New Army Recruiting Programs ‘Gaining Traction’

Soldiers from the XVIII Airborne Corps reenlist.
Photo by: U.S. Army/Spc. Joshua Cowden

People are the centerpiece to building the Army of 2040, and the service is going to have to “recruit differently” to meet the most challenging recruiting environment in decades, senior leaders said.

In the coming years, there will be an intense focus on building the Army of 2040, “but we’re going to have to come back to reality of what it is today,” said Lt. Gen. Maria Gervais, deputy commander and chief of staff for Army Training and Doctrine Command. “We’ve had the toughest recruiting environment since the inception of the all-volunteer force.”

Pointing to fiscal 2022, when the Army missed its recruiting goal by about 15,000 people, Gervais said, “You would look at it and say, ‘That’s just a recruiting mission.’ But ladies and gentlemen, that translates into readiness. That translates into lost capability for our Army going forward this year.”

Gervais made her remarks March 30 during a panel discussion about manning the Army of 2040 at the Global Force Symposium and Exposition hosted by the Association of the U.S. Army in Huntsville, Alabama.

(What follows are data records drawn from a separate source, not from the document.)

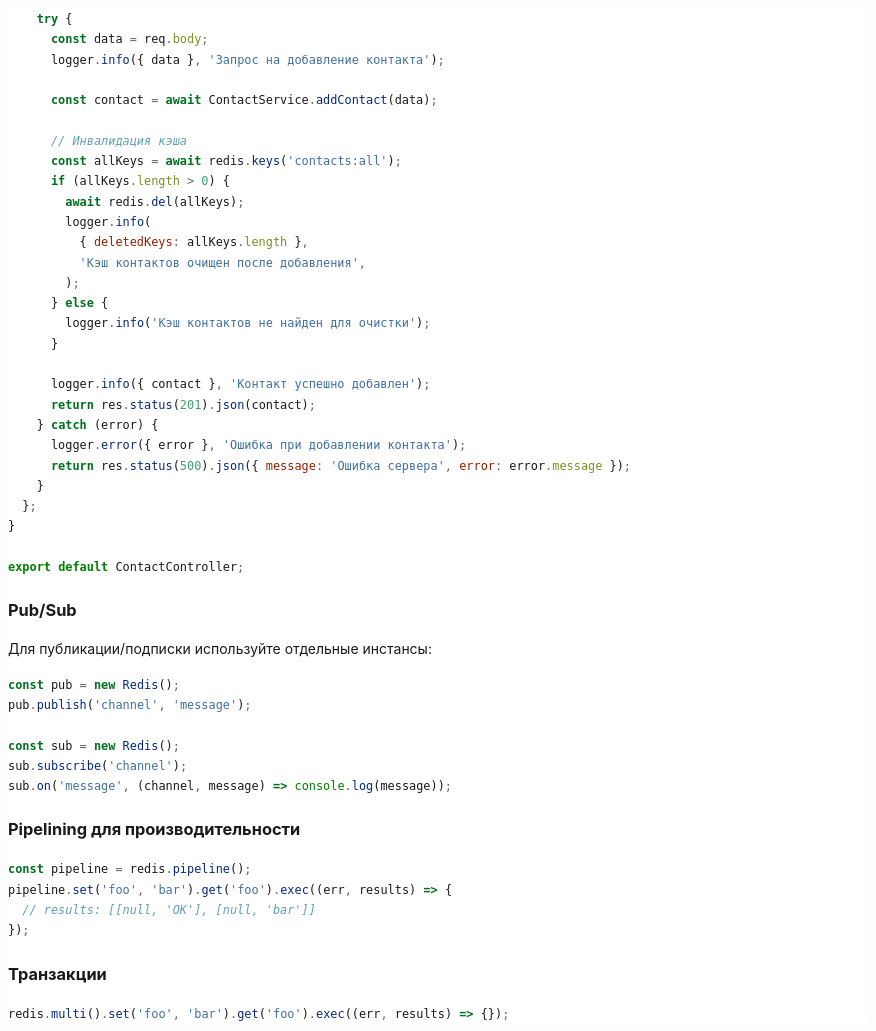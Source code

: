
 ```javascript
    try {
      const data = req.body;
      logger.info({ data }, 'Запрос на добавление контакта');

      const contact = await ContactService.addContact(data);

      // Инвалидация кэша
      const allKeys = await redis.keys('contacts:all');
      if (allKeys.length > 0) {
        await redis.del(allKeys);
        logger.info(
          { deletedKeys: allKeys.length },
          'Кэш контактов очищен после добавления',
        );
      } else {
        logger.info('Кэш контактов не найден для очистки');
      }

      logger.info({ contact }, 'Контакт успешно добавлен');
      return res.status(201).json(contact);
    } catch (error) {
      logger.error({ error }, 'Ошибка при добавлении контакта');
      return res.status(500).json({ message: 'Ошибка сервера', error: error.message });
    }
  };
}

export default ContactController;
```

### Pub/Sub
Для публикации/подписки используйте отдельные инстансы:
```javascript
const pub = new Redis();
pub.publish('channel', 'message');

const sub = new Redis();
sub.subscribe('channel');
sub.on('message', (channel, message) => console.log(message));
```

### Pipelining для производительности
```javascript
const pipeline = redis.pipeline();
pipeline.set('foo', 'bar').get('foo').exec((err, results) => {
  // results: [[null, 'OK'], [null, 'bar']]
});
```

### Транзакции
```javascript
redis.multi().set('foo', 'bar').get('foo').exec((err, results) => {});
```
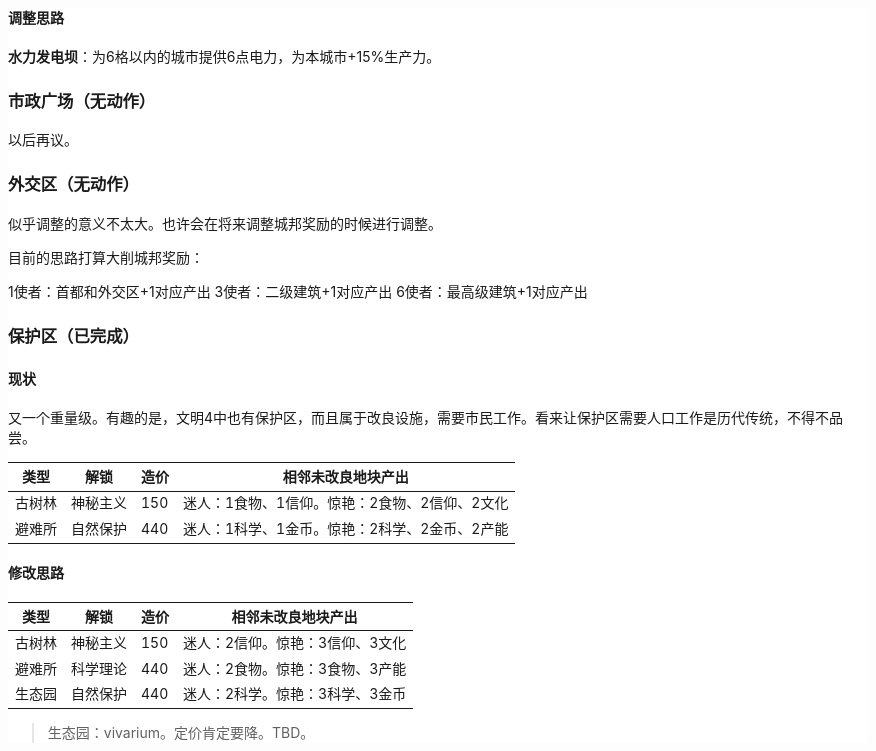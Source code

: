 #### 调整思路

**水力发电坝**：为6格以内的城市提供6点电力，为本城市+15%生产力。

### 市政广场（无动作）

以后再议。

### 外交区（无动作）

似乎调整的意义不太大。也许会在将来调整城邦奖励的时候进行调整。

目前的思路打算大削城邦奖励：

1使者：首都和外交区+1对应产出
3使者：二级建筑+1对应产出
6使者：最高级建筑+1对应产出

### 保护区（已完成）

#### 现状

又一个重量级。有趣的是，文明4中也有保护区，而且属于改良设施，需要市民工作。看来让保护区需要人口工作是历代传统，不得不品尝。

|类型|解锁|造价|相邻未改良地块产出|
|---|---|---|---|
|古树林|神秘主义|150|迷人：1食物、1信仰。惊艳：2食物、2信仰、2文化|
|避难所|自然保护|440|迷人：1科学、1金币。惊艳：2科学、2金币、2产能|

#### 修改思路

|类型|解锁|造价|相邻未改良地块产出|
|---|---|---|---|
|古树林|神秘主义|150|迷人：2信仰。惊艳：3信仰、3文化|
|避难所|科学理论|440|迷人：2食物。惊艳：3食物、3产能|
|生态园|自然保护|440|迷人：2科学。惊艳：3科学、3金币|

> 生态园：vivarium。定价肯定要降。TBD。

With several initiatives in place, such as the Future Soldier Preparatory Course, monetary and recognition incentives for soldiers who refer new recruits and signing bonuses for certain MOSs, Gervais said the Army is “gaining momentum, we are gaining traction.”

But the challenges of tapping into what will motivate the next generations are stubborn. “How much velocity can we get in a short period of time to overcome some of the deficits that we have?” Gervais said.

The company commanders of 2040, she and other panelists noted, are in sixth grade today, and the privates of today will be the command sergeants major of tomorrow.

Lt. Gen. Douglas Stitt, deputy Army chief of staff for personnel, G-1, said the Army has an “incredible track record of being able to really crystallize and see the future and identify it” and achieve outcomes. “There’s no right or wrong answer as we look at this,” he said.

But, he cautioned, “the future is rapidly upon us, even though we kind of look at a calendar and say we have time to plan and prepare,” Stitt said. “We can build and mass produce equipment, but we cannot build and mass produce humans overnight.”